Data extracted from a collection:
======

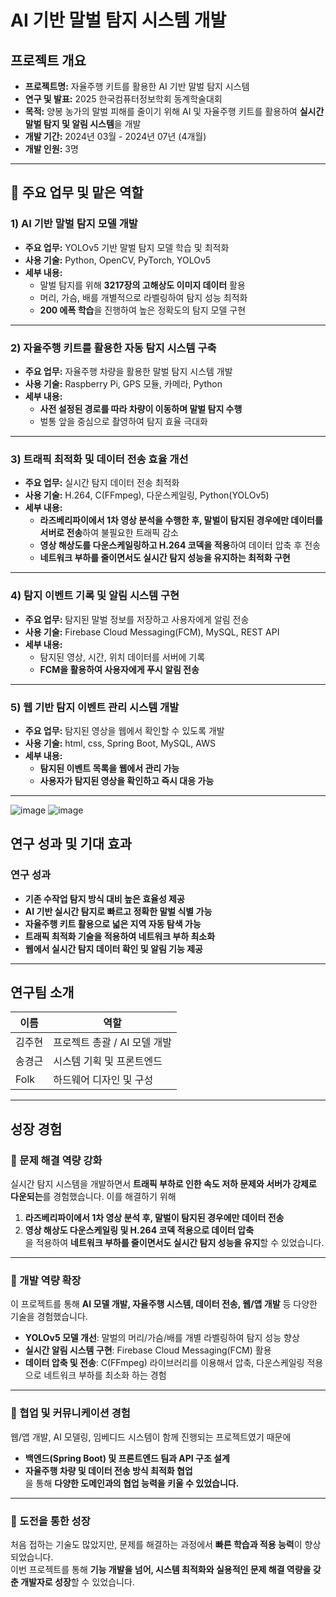 # AI 기반 말벌 탐지 시스템 개발

## 프로젝트 개요
- **프로젝트명:** 자율주행 키트를 활용한 AI 기반 말벌 탐지 시스템
- **연구 및 발표:** 2025 한국컴퓨터정보학회 동계학술대회
- **목적:** 양봉 농가의 말벌 피해를 줄이기 위해 AI 및 자율주행 키트를 활용하여 **실시간 말벌 탐지 및 알림 시스템**을 개발
- **개발 기간:** 2024년 03월 - 2024년 07년 (4개월)
- **개발 인원:** 3명

---

## 🔹 주요 업무 및 맡은 역할
### 1) AI 기반 말벌 탐지 모델 개발  
- **주요 업무:** YOLOv5 기반 말벌 탐지 모델 학습 및 최적화
- **사용 기술:** Python, OpenCV, PyTorch, YOLOv5
- **세부 내용:**  
  - 말벌 탐지를 위해 **3217장의 고해상도 이미지 데이터** 활용  
  - 머리, 가슴, 배를 개별적으로 라벨링하여 탐지 성능 최적화  
  - **200 에폭 학습**을 진행하여 높은 정확도의 탐지 모델 구현  

---

### 2) 자율주행 키트를 활용한 자동 탐지 시스템 구축  
- **주요 업무:** 자율주행 차량을 활용한 말벌 탐지 시스템 개발
- **사용 기술:** Raspberry Pi, GPS 모듈, 카메라, Python
- **세부 내용:**  
  - **사전 설정된 경로를 따라 차량이 이동하며 말벌 탐지 수행**  
  - 벌통 앞을 중심으로 촬영하여 탐지 효율 극대화  
  

---

### 3) 트래픽 최적화 및 데이터 전송 효율 개선  
- **주요 업무:** 실시간 탐지 데이터 전송 최적화
- **사용 기술:** H.264, C(FFmpeg), 다운스케일링, Python(YOLOv5)
- **세부 내용:**  
  - **라즈베리파이에서 1차 영상 분석을 수행한 후, 말벌이 탐지된 경우에만 데이터를 서버로 전송**하여 불필요한 트래픽 감소  
  - **영상 해상도를 다운스케일링하고 H.264 코덱을 적용**하여 데이터 압축 후 전송  
  - **네트워크 부하를 줄이면서도 실시간 탐지 성능을 유지하는 최적화 구현**  

---

### 4) 탐지 이벤트 기록 및 알림 시스템 구현  
- **주요 업무:** 탐지된 말벌 정보를 저장하고 사용자에게 알림 전송
- **사용 기술:** Firebase Cloud Messaging(FCM), MySQL, REST API
- **세부 내용:**  
  - 탐지된 영상, 시간, 위치 데이터를 서버에 기록  
  - **FCM을 활용하여 사용자에게 푸시 알림 전송**  

---

### 5) 웹 기반 탐지 이벤트 관리 시스템 개발  
- **주요 업무:** 탐지된 영상을 웹에서 확인할 수 있도록 개발
- **사용 기술:** html, css, Spring Boot, MySQL, AWS
- **세부 내용:**  
  - **탐지된 이벤트 목록을 웹에서 관리 가능**  
  - **사용자가 탐지된 영상을 확인하고 즉시 대응 가능**  

---

![image](https://github.com/user-attachments/assets/d1dd153b-0585-47b6-ba36-658bc373f0e8)
![image](https://github.com/user-attachments/assets/06b85440-09b4-451b-9f7c-8c000a3f0fc3)


## 연구 성과 및 기대 효과  
### 연구 성과  
- **기존 수작업 탐지 방식 대비 높은 효율성 제공**  
- **AI 기반 실시간 탐지로 빠르고 정확한 말벌 식별 가능**  
- **자율주행 키트 활용으로 넓은 지역 자동 탐색 가능**  
- **트래픽 최적화 기술을 적용하여 네트워크 부하 최소화**  
- **웹에서 실시간 탐지 데이터 확인 및 알림 기능 제공**  


---

## 연구팀 소개  
| 이름 | 역할 |
|------|-----|
| 김주현 | 프로젝트 총괄 / AI 모델 개발 |
| 송경근 | 시스템 기획 및 프론트엔드 |
| Folk | 하드웨어 디자인 및 구성 |

---

## 성장 경험  

### 🔹 문제 해결 역량 강화  
실시간 탐지 시스템을 개발하면서 **트래픽 부하로 인한 속도 저하 문제와 서버가 강제로 다운되는**를 경험했습니다. 이를 해결하기 위해 
1. **라즈베리파이에서 1차 영상 분석 후, 말벌이 탐지된 경우에만 데이터 전송**  
2. **영상 해상도 다운스케일링 및 H.264 코덱 적용으로 데이터 압축**  
을 적용하여 **네트워크 부하를 줄이면서도 실시간 탐지 성능을 유지**할 수 있었습니다.  

---

### 🔹 개발 역량 확장  
이 프로젝트를 통해 **AI 모델 개발, 자율주행 시스템, 데이터 전송, 웹/앱 개발** 등 다양한 기술을 경험했습니다.  
- **YOLOv5 모델 개선**: 말벌의 머리/가슴/배를 개별 라벨링하여 탐지 성능 향상  
- **실시간 알림 시스템 구현**: Firebase Cloud Messaging(FCM) 활용  
- **데이터 압축 및 전송**: C(FFmpeg) 라이브러리를 이용해서 압축, 다운스케일링 적용으로 네트워크 부하를 최소화 하는 경험 

---

### 🔹 협업 및 커뮤니케이션 경험  
웹/앱 개발, AI 모델링, 임베디드 시스템이 함께 진행되는 프로젝트였기 때문에  
- **백엔드(Spring Boot) 및 프론트엔드 팀과 API 구조 설계**  
- **자율주행 차량 및 데이터 전송 방식 최적화 협업**  
을 통해 **다양한 도메인과의 협업 능력을 키울 수 있었습니다.**  

---

### 🔹 도전을 통한 성장  
처음 접하는 기술도 많았지만, 문제를 해결하는 과정에서 **빠른 학습과 적용 능력**이 향상되었습니다.  
이번 프로젝트를 통해 **기능 개발을 넘어, 시스템 최적화와 실용적인 문제 해결 역량을 갖춘 개발자로 성장**할 수 있었습니다.

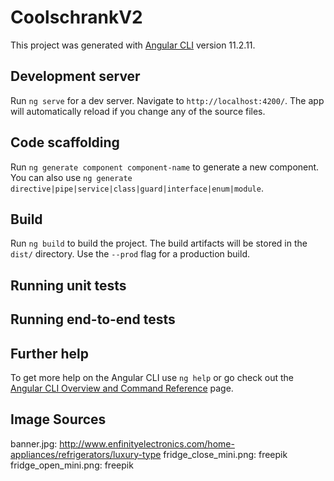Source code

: # CoolschrankV2

This project was generated with [Angular CLI](https://github.com/angular/angular-cli) version 11.2.11.

## Development server

Run `ng serve` for a dev server. Navigate to `http://localhost:4200/`. The app will automatically reload if you change
any of the source files.

## Code scaffolding

Run `ng generate component component-name` to generate a new component. You can also
use `ng generate directive|pipe|service|class|guard|interface|enum|module`.

## Build

Run `ng build` to build the project. The build artifacts will be stored in the `dist/` directory. Use the `--prod` flag
for a production build.

## Running unit tests

## Running end-to-end tests

## Further help

To get more help on the Angular CLI use `ng help` or go check out
the [Angular CLI Overview and Command Reference](https://angular.io/cli) page.

## Image Sources

banner.jpg: http://www.enfinityelectronics.com/home-appliances/refrigerators/luxury-type
fridge_close_mini.png: freepik
fridge_open_mini.png: freepik
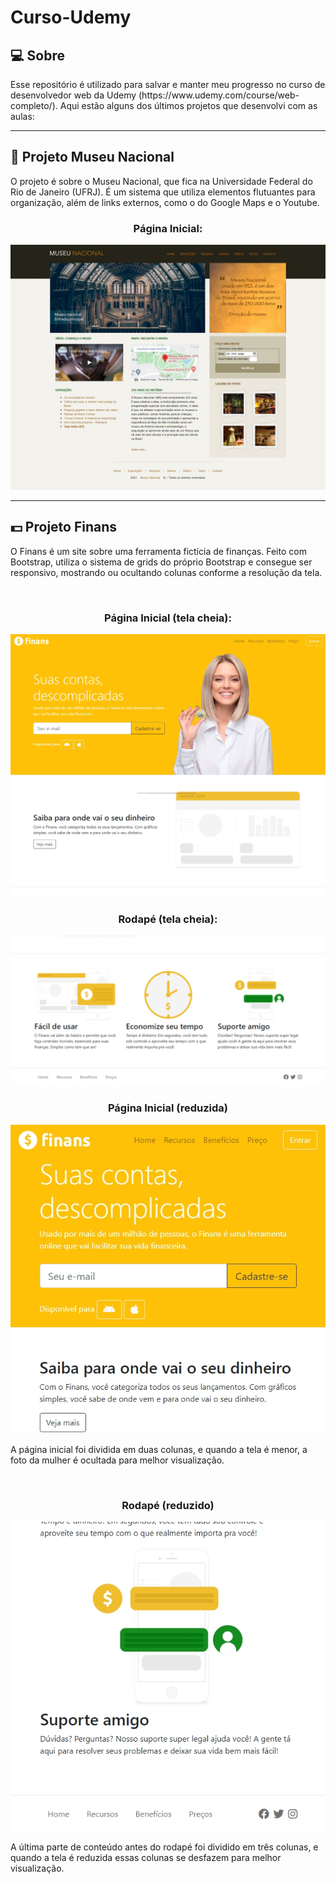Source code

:<h1>Curso-Udemy</h1>

<h2>💻 Sobre</h2>
<p>Esse repositório é utilizado para salvar e manter meu progresso no curso de desenvolvedor web da Udemy (https://www.udemy.com/course/web-completo/).
Aqui estão alguns dos últimos projetos que desenvolvi com as aulas:</p>

---

<h2>🔎 Projeto Museu Nacional</h2>
<p>O projeto é sobre o Museu Nacional, que fica na Universidade Federal do Rio de Janeiro (UFRJ). É um sistema que utiliza elementos flutuantes para organização, além de links externos, como o do Google Maps e o Youtube. </p>

<h3 align="center">Página Inicial:</h3>
<img src="Printscreens/museu-nacional.jpg">

---

<h2>💵 Projeto Finans</h2>
<p>O Finans é um site sobre uma ferramenta 
fictícia de finanças. Feito com Bootstrap,
utiliza o sistema de grids do próprio Bootstrap
e consegue ser responsivo, mostrando ou ocultando colunas
conforme a resolução da tela.</p>

<br>

<h3 align="center">Página Inicial (tela cheia):</h3>
<img src="Printscreens/finans-inicial1-lg.jpg">

<br>

<h3 align="center">Rodapé (tela cheia):</h3>
<img src="Printscreens/finans-inicial2-lg.jpg">

<br>

<h3 align="center">Página Inicial (reduzida)</h3>
<img src="Printscreens/finans-inicial1-sm.jpg">
<p>A página inicial foi dividida em duas colunas, e quando
a tela é menor, a foto da mulher é ocultada para melhor
visualização.</p>

<br>

<h3 align="center">Rodapé (reduzido)</h3>
<img src="Printscreens/finans-inicial2-sm.jpg">
<p>A última parte de conteúdo antes do rodapé foi dividido
em três colunas, e quando a tela é reduzida essas colunas
se desfazem para melhor visualização.</p>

======

• Exercise instructions:
Give again, exactly as written above, each line from the one that has "- **데이터 압축 및" to the one that has "## Development server", both included; omit the pictures.

• Solution to the exercise:
- **데이터 압축 및 전송**: C(FFmpeg) 라이브러리를 이용해서 압축, 다운스케일링 적용으로 네트워크 부하를 최소화 하는 경험 

---

### 🔹 협업 및 커뮤니케이션 경험  
웹/앱 개발, AI 모델링, 임베디드 시스템이 함께 진행되는 프로젝트였기 때문에  
- **백엔드(Spring Boot) 및 프론트엔드 팀과 API 구조 설계**  
- **자율주행 차량 및 데이터 전송 방식 최적화 협업**  
을 통해 **다양한 도메인과의 협업 능력을 키울 수 있었습니다.**  

---

### 🔹 도전을 통한 성장  
처음 접하는 기술도 많았지만, 문제를 해결하는 과정에서 **빠른 학습과 적용 능력**이 향상되었습니다.  
이번 프로젝트를 통해 **기능 개발을 넘어, 시스템 최적화와 실용적인 문제 해결 역량을 갖춘 개발자로 성장**할 수 있었습니다.

Source code

: # CoolschrankV2

This project was generated with [Angular CLI](https://github.com/angular/angular-cli) version 11.2.11.

## Development server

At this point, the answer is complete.